- [PROBLEM REQUIREMENTS] Output the data that follows, keeping every line identical.

# # #

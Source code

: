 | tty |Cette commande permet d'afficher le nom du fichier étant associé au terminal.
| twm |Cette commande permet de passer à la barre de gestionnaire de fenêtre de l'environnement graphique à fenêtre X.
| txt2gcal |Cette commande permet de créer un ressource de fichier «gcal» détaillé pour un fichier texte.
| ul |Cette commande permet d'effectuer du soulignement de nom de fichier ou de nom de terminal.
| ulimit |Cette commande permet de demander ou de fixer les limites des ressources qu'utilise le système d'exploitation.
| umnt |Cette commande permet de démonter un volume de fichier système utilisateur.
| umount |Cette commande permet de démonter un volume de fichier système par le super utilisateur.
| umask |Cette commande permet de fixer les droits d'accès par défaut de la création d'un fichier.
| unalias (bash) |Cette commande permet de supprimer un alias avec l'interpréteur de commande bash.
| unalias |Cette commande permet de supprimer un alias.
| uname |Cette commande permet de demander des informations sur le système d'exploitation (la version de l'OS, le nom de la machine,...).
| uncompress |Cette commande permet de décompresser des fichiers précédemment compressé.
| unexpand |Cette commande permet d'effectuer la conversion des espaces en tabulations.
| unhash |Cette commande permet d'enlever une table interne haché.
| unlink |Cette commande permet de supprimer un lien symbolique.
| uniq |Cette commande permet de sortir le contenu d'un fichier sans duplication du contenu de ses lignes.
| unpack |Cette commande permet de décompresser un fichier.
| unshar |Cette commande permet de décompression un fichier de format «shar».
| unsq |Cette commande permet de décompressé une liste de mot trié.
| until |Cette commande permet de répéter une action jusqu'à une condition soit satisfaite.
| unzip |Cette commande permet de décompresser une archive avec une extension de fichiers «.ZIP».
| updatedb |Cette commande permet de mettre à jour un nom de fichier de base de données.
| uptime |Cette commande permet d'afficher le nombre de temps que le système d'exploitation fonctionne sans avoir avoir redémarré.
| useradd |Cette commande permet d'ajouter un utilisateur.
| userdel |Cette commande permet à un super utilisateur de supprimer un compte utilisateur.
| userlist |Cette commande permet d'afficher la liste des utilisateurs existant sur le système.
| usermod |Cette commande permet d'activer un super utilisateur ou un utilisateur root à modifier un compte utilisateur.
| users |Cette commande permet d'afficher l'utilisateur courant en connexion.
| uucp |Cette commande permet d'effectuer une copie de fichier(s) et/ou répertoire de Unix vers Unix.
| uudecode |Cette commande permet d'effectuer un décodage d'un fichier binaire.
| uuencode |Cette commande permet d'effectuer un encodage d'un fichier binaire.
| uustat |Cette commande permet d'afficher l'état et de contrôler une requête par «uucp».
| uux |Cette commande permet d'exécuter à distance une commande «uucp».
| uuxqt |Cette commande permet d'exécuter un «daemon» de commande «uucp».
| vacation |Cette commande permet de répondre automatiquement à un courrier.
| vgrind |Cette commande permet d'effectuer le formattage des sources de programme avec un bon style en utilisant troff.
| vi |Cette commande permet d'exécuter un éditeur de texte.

# # #

- [RESPONSE]
Source code

: | tty |Cette commande permet d'afficher le nom du fichier étant associé au terminal.
| twm |Cette commande permet de passer à la barre de gestionnaire de fenêtre de l'environnement graphique à fenêtre X.
| txt2gcal |Cette commande permet de créer un ressource de fichier «gcal» détaillé pour un fichier texte.
| ul |Cette commande permet d'effectuer du soulignement de nom de fichier ou de nom de terminal.
| ulimit |Cette commande permet de demander ou de fixer les limites des ressources qu'utilise le système d'exploitation.
| umnt |Cette commande permet de démonter un volume de fichier système utilisateur.
| umount |Cette commande permet de démonter un volume de fichier système par le super utilisateur.
| umask |Cette commande permet de fixer les droits d'accès par défaut de la création d'un fichier.
| unalias (bash) |Cette commande permet de supprimer un alias avec l'interpréteur de commande bash.
| unalias |Cette commande permet de supprimer un alias.
| uname |Cette commande permet de demander des informations sur le système d'exploitation (la version de l'OS, le nom de la machine,...).
| uncompress |Cette commande permet de décompresser des fichiers précédemment compressé.
| unexpand |Cette commande permet d'effectuer la conversion des espaces en tabulations.
| unhash |Cette commande permet d'enlever une table interne haché.
| unlink |Cette commande permet de supprimer un lien symbolique.
| uniq |Cette commande permet de sortir le contenu d'un fichier sans duplication du contenu de ses lignes.
| unpack |Cette commande permet de décompresser un fichier.
| unshar |Cette commande permet de décompression un fichier de format «shar».
| unsq |Cette commande permet de décompressé une liste de mot trié.
| until |Cette commande permet de répéter une action jusqu'à une condition soit satisfaite.
| unzip |Cette commande permet de décompresser une archive avec une extension de fichiers «.ZIP».
| updatedb |Cette commande permet de mettre à jour un nom de fichier de base de données.
| uptime |Cette commande permet d'afficher le nombre de temps que le système d'exploitation fonctionne sans avoir avoir redémarré.
| useradd |Cette commande permet d'ajouter un utilisateur.
| userdel |Cette commande permet à un super utilisateur de supprimer un compte utilisateur.
| userlist |Cette commande permet d'afficher la liste des utilisateurs existant sur le système.
| usermod |Cette commande permet d'activer un super utilisateur ou un utilisateur root à modifier un compte utilisateur.
| users |Cette commande permet d'afficher l'utilisateur courant en connexion.
| uucp |Cette commande permet d'effectuer une copie de fichier(s) et/ou répertoire de Unix vers Unix.
| uudecode |Cette commande permet d'effectuer un décodage d'un fichier binaire.
| uuencode |Cette commande permet d'effectuer un encodage d'un fichier binaire.
| uustat |Cette commande permet d'afficher l'état et de contrôler une requête par «uucp».
| uux |Cette commande permet d'exécuter à distance une commande «uucp».
| uuxqt |Cette commande permet d'exécuter un «daemon» de commande «uucp».
| vacation |Cette commande permet de répondre automatiquement à un courrier.
| vgrind |Cette commande permet d'effectuer le formattage des sources de programme avec un bon style en utilisant troff.
| vi |Cette commande permet d'exécuter un éditeur de texte.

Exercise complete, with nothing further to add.